→ **EXERCISE GOAL**:
Transcribe the full listing with no word altered.

→ **SOURCE RECORDS**:

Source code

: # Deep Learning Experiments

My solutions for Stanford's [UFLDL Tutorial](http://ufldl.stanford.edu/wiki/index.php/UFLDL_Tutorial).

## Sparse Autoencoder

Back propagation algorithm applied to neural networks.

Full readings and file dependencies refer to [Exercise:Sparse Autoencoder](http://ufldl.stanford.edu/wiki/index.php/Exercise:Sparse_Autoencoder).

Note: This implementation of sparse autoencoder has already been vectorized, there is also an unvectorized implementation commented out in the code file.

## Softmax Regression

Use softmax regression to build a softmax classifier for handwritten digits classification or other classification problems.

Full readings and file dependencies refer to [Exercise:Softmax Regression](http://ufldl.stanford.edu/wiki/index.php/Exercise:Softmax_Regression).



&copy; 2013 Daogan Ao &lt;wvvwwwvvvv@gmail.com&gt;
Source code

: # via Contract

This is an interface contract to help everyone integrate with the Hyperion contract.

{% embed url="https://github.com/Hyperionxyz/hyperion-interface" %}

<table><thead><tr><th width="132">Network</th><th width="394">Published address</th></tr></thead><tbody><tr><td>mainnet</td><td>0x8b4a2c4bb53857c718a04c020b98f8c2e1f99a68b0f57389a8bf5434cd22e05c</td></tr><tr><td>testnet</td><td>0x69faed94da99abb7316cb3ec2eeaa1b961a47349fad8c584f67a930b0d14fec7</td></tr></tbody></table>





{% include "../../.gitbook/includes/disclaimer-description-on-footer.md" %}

→ **SOLUTION TO THIS EXERCISE**:
Source code

: # Deep Learning Experiments

My solutions for Stanford's [UFLDL Tutorial](http://ufldl.stanford.edu/wiki/index.php/UFLDL_Tutorial).

## Sparse Autoencoder

Back propagation algorithm applied to neural networks.

Full readings and file dependencies refer to [Exercise:Sparse Autoencoder](http://ufldl.stanford.edu/wiki/index.php/Exercise:Sparse_Autoencoder).

Note: This implementation of sparse autoencoder has already been vectorized, there is also an unvectorized implementation commented out in the code file.

## Softmax Regression

Use softmax regression to build a softmax classifier for handwritten digits classification or other classification problems.

Full readings and file dependencies refer to [Exercise:Softmax Regression](http://ufldl.stanford.edu/wiki/index.php/Exercise:Softmax_Regression).



&copy; 2013 Daogan Ao &lt;wvvwwwvvvv@gmail.com&gt;
Source code

: # via Contract

This is an interface contract to help everyone integrate with the Hyperion contract.

{% embed url="https://github.com/Hyperionxyz/hyperion-interface" %}

<table><thead><tr><th width="132">Network</th><th width="394">Published address</th></tr></thead><tbody><tr><td>mainnet</td><td>0x8b4a2c4bb53857c718a04c020b98f8c2e1f99a68b0f57389a8bf5434cd22e05c</td></tr><tr><td>testnet</td><td>0x69faed94da99abb7316cb3ec2eeaa1b961a47349fad8c584f67a930b0d14fec7</td></tr></tbody></table>





{% include "../../.gitbook/includes/disclaimer-description-on-footer.md" %}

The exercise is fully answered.